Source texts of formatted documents
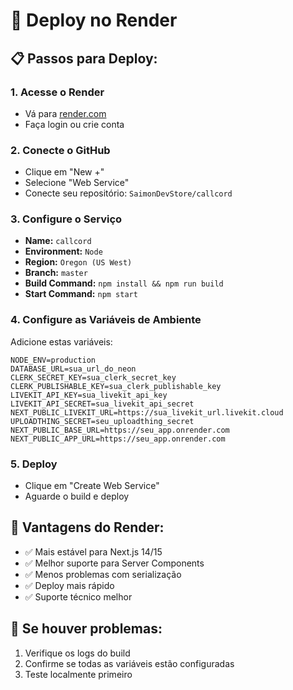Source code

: # 🚀 Deploy no Render

## 📋 Passos para Deploy:

### 1. Acesse o Render
- Vá para [render.com](https://render.com)
- Faça login ou crie conta

### 2. Conecte o GitHub
- Clique em "New +"
- Selecione "Web Service"
- Conecte seu repositório: `SaimonDevStore/callcord`

### 3. Configure o Serviço
- **Name:** `callcord`
- **Environment:** `Node`
- **Region:** `Oregon (US West)`
- **Branch:** `master`
- **Build Command:** `npm install && npm run build`
- **Start Command:** `npm start`

### 4. Configure as Variáveis de Ambiente
Adicione estas variáveis:

```
NODE_ENV=production
DATABASE_URL=sua_url_do_neon
CLERK_SECRET_KEY=sua_clerk_secret_key
CLERK_PUBLISHABLE_KEY=sua_clerk_publishable_key
LIVEKIT_API_KEY=sua_livekit_api_key
LIVEKIT_API_SECRET=sua_livekit_api_secret
NEXT_PUBLIC_LIVEKIT_URL=https://sua_livekit_url.livekit.cloud
UPLOADTHING_SECRET=seu_uploadthing_secret
NEXT_PUBLIC_BASE_URL=https://seu_app.onrender.com
NEXT_PUBLIC_APP_URL=https://seu_app.onrender.com
```

### 5. Deploy
- Clique em "Create Web Service"
- Aguarde o build e deploy

## 🎯 Vantagens do Render:
- ✅ Mais estável para Next.js 14/15
- ✅ Melhor suporte para Server Components
- ✅ Menos problemas com serialização
- ✅ Deploy mais rápido
- ✅ Suporte técnico melhor

## 🔧 Se houver problemas:
1. Verifique os logs do build
2. Confirme se todas as variáveis estão configuradas
3. Teste localmente primeiro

What is required. All lines from the one holding "- ✅ Suporte técnico melhor" through the end of the entries need to be given again exactly. Leave out the others.

Answer to this task.
- ✅ Suporte técnico melhor

## 🔧 Se houver problemas:
1. Verifique os logs do build
2. Confirme se todas as variáveis estão configuradas
3. Teste localmente primeiro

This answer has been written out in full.